Speech is a hugely efficient means of communication: a reduced capacity in listening or speaking creates a significant barrier to social inclusion at all points through the lifespan, in education, work and at home. Hearing aids and speech synthesis can help address this reduced capacity but their use imposes greater listener effort.
The fundamental objective of the ENRICH network is to modify or augment speech with additional information to make it easier to process. Enrichment aims to reduce the listening burden by minimising cognitive load, while maintaining or improving intelligibility.
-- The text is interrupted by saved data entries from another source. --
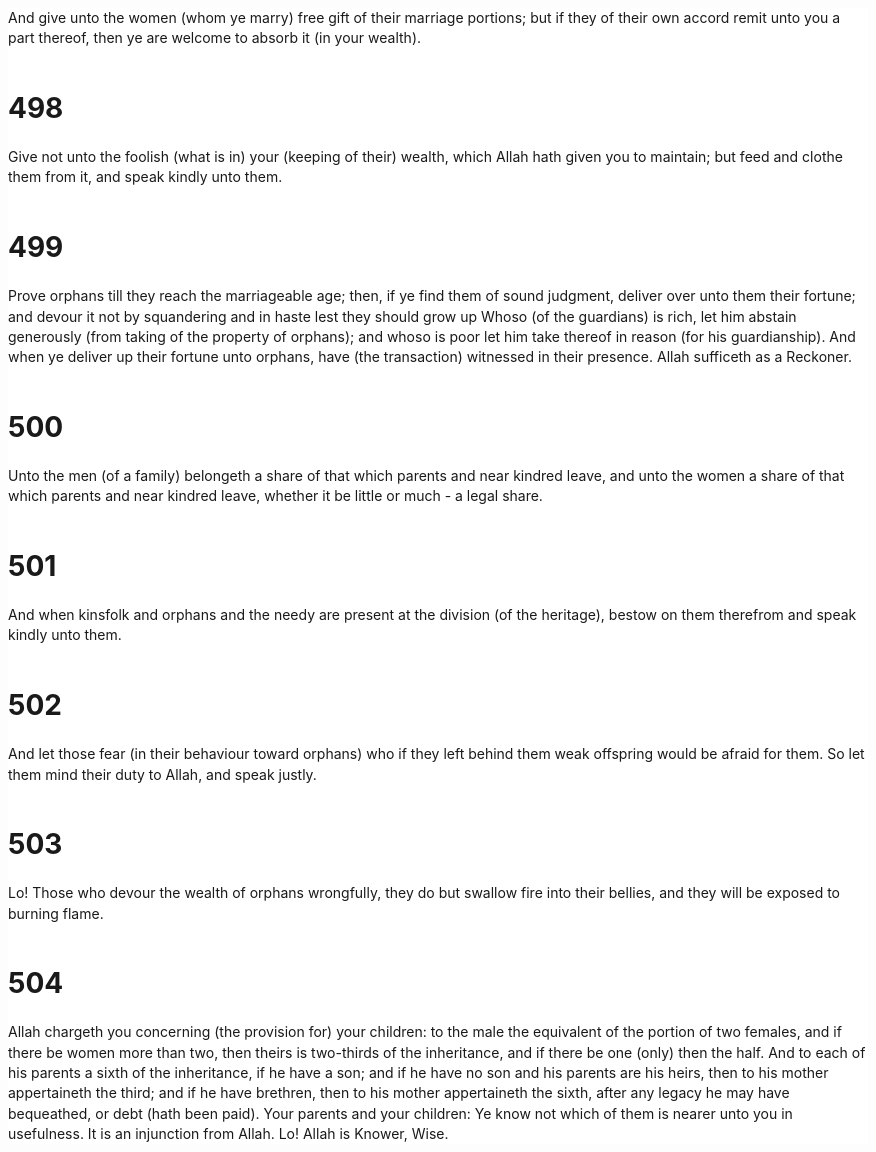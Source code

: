 And give unto the women (whom ye marry) free gift of their marriage portions; but if they of their own accord remit unto you a part thereof, then ye are welcome to absorb it (in your wealth).

# 498

Give not unto the foolish (what is in) your (keeping of their) wealth, which Allah hath given you to maintain; but feed and clothe them from it, and speak kindly unto them.

# 499

Prove orphans till they reach the marriageable age; then, if ye find them of sound judgment, deliver over unto them their fortune; and devour it not by squandering and in haste lest they should grow up Whoso (of the guardians) is rich, let him abstain generously (from taking of the property of orphans); and whoso is poor let him take thereof in reason (for his guardianship). And when ye deliver up their fortune unto orphans, have (the transaction) witnessed in their presence. Allah sufficeth as a Reckoner.

# 500

Unto the men (of a family) belongeth a share of that which parents and near kindred leave, and unto the women a share of that which parents and near kindred leave, whether it be little or much - a legal share.

# 501

And when kinsfolk and orphans and the needy are present at the division (of the heritage), bestow on them therefrom and speak kindly unto them.

# 502

And let those fear (in their behaviour toward orphans) who if they left behind them weak offspring would be afraid for them. So let them mind their duty to Allah, and speak justly.

# 503

Lo! Those who devour the wealth of orphans wrongfully, they do but swallow fire into their bellies, and they will be exposed to burning flame.

# 504

Allah chargeth you concerning (the provision for) your children: to the male the equivalent of the portion of two females, and if there be women more than two, then theirs is two-thirds of the inheritance, and if there be one (only) then the half. And to each of his parents a sixth of the inheritance, if he have a son; and if he have no son and his parents are his heirs, then to his mother appertaineth the third; and if he have brethren, then to his mother appertaineth the sixth, after any legacy he may have bequeathed, or debt (hath been paid). Your parents and your children: Ye know not which of them is nearer unto you in usefulness. It is an injunction from Allah. Lo! Allah is Knower, Wise.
Video: Enrich/Gerard Llorach
ENRICH will investigate the relationship between cognitive effort and different forms of natural and synthetic speech. Non-intrusive metrics for listening effort will be developed and used to design modification techniques which result in low-burden speech. The value of various enrichment approaches will be evaluated with individuals and cohorts with typically sub-optimal communication ability, e.g., children, hearing-impaired adults, non-native listeners and individuals engaged in simultaneous tasks.
The network is training 14 PhD students and giving them not just the necessary cross-disciplinary knowledge and research skills, but also experience of entrepreneurship and technology transfer so they can translate research findings into products and services that will help everybody communicate successfully.
The ENRICH consortium consists of 8 beneficiaries and 6 partners from academia, industry and clinical practice in 9 countries, who collectively provide diverse infrastructure for investigating spoken communication and for applying innovations to end-user populations. ENRICH is a European Training Network (ETN) funded by the European Commission under the Marie Skłodowska-Curie programme.